¿ALBÓNDIGAS O ALMÓNDIGAS? por Pablo Maronda
“Dos albóndigas van por la calle y a una la atropella un coche. ¿Qué dice la otra?”
Viejo chiste malo. Se admiten respuestas.
El increíble Pablo Maronda ataca de nuevo. Me envía una curiosa amenaza (“Ya he terminado mi novela ¡Por fin la he excretado!”) y dos sueños de mono loco. Reproduzco aquí el más dildodrómico de los dos, en el que la nueva carne enlaza con la dieta mediterránea, el poprock yanqui y ese inconfundible sabor valenciano que tienen todos los textos marondescos o marondianos o maróndicos.
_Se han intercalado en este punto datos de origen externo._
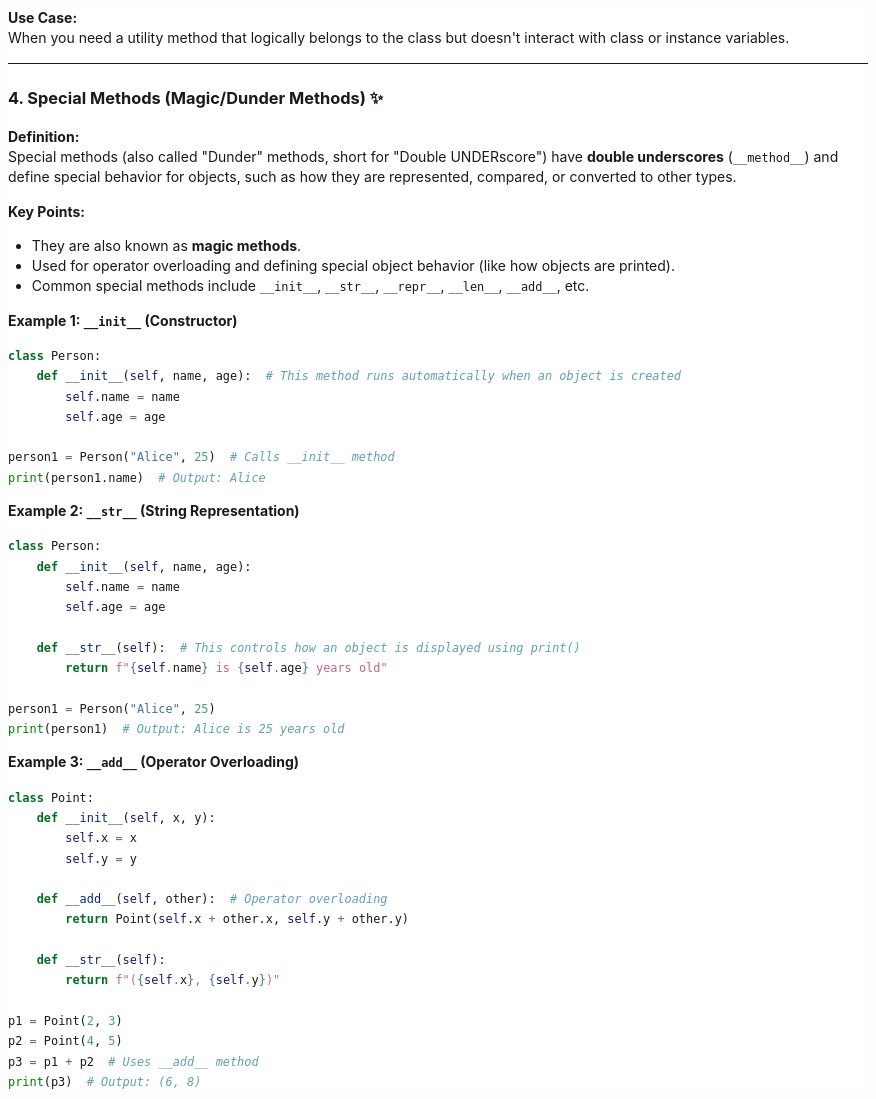 **Use Case:**  
When you need a utility method that logically belongs to the class but doesn't interact with class or instance variables.  

---

### **4. Special Methods (Magic/Dunder Methods)** ✨
**Definition:**  
Special methods (also called "Dunder" methods, short for "Double UNDERscore") have **double underscores** (`__method__`) and define special behavior for objects, such as how they are represented, compared, or converted to other types.  

**Key Points:**  
- They are also known as **magic methods**.  
- Used for operator overloading and defining special object behavior (like how objects are printed).  
- Common special methods include `__init__`, `__str__`, `__repr__`, `__len__`, `__add__`, etc.  

**Example 1: `__init__` (Constructor)**
```python
class Person:
    def __init__(self, name, age):  # This method runs automatically when an object is created
        self.name = name
        self.age = age

person1 = Person("Alice", 25)  # Calls __init__ method
print(person1.name)  # Output: Alice
```

**Example 2: `__str__` (String Representation)**
```python
class Person:
    def __init__(self, name, age):
        self.name = name
        self.age = age

    def __str__(self):  # This controls how an object is displayed using print()
        return f"{self.name} is {self.age} years old"

person1 = Person("Alice", 25)
print(person1)  # Output: Alice is 25 years old
```

**Example 3: `__add__` (Operator Overloading)**
```python
class Point:
    def __init__(self, x, y):
        self.x = x
        self.y = y

    def __add__(self, other):  # Operator overloading
        return Point(self.x + other.x, self.y + other.y)

    def __str__(self):
        return f"({self.x}, {self.y})"

p1 = Point(2, 3)
p2 = Point(4, 5)
p3 = p1 + p2  # Uses __add__ method
print(p3)  # Output: (6, 8)
```

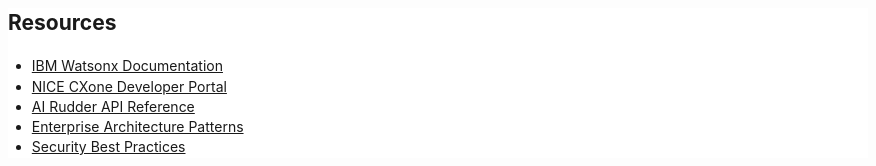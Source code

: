 ## Resources

- [IBM Watsonx Documentation](https://www.ibm.com/docs/en/watsonx)
- [NICE CXone Developer Portal](https://developer.nice.com)
- [AI Rudder API Reference](https://docs.airudder.com)
- [Enterprise Architecture Patterns](https://martinfowler.com/patterns/)
- [Security Best Practices](https://owasp.org/www-project-top-ten/)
Estoy en mi pueblo tocando la guitarra acústica para un corrillo de amigos, que escuchan
sentados en una serie de sofás dispuestos alrededor del centro del comedor,
desde donde yo toco. Intento hacer el riff inicial de la canción de Tom
Petty “I Won´t Back Down” versioneada por Johnny Cash en uno de sus últimos
discos de versiones de ultratumba, pero cuando la púa se clava en la
cuerdas, estas resultan ser albóndigas alineadas, y salpico de carne la cara
de los espectadores cada vez que las golpeo. En algún momento del concierto
descubro a una chica parloteando con su compañero de asiento, cosa que me
enfada sobremanera, hasta el punto de estampar la guitarra contra el suelo y
romperla. Cuando me doy cuenta de lo que acabo de hacer un sentimiento de
tristeza insondable me embarga hasta hacerme despertar.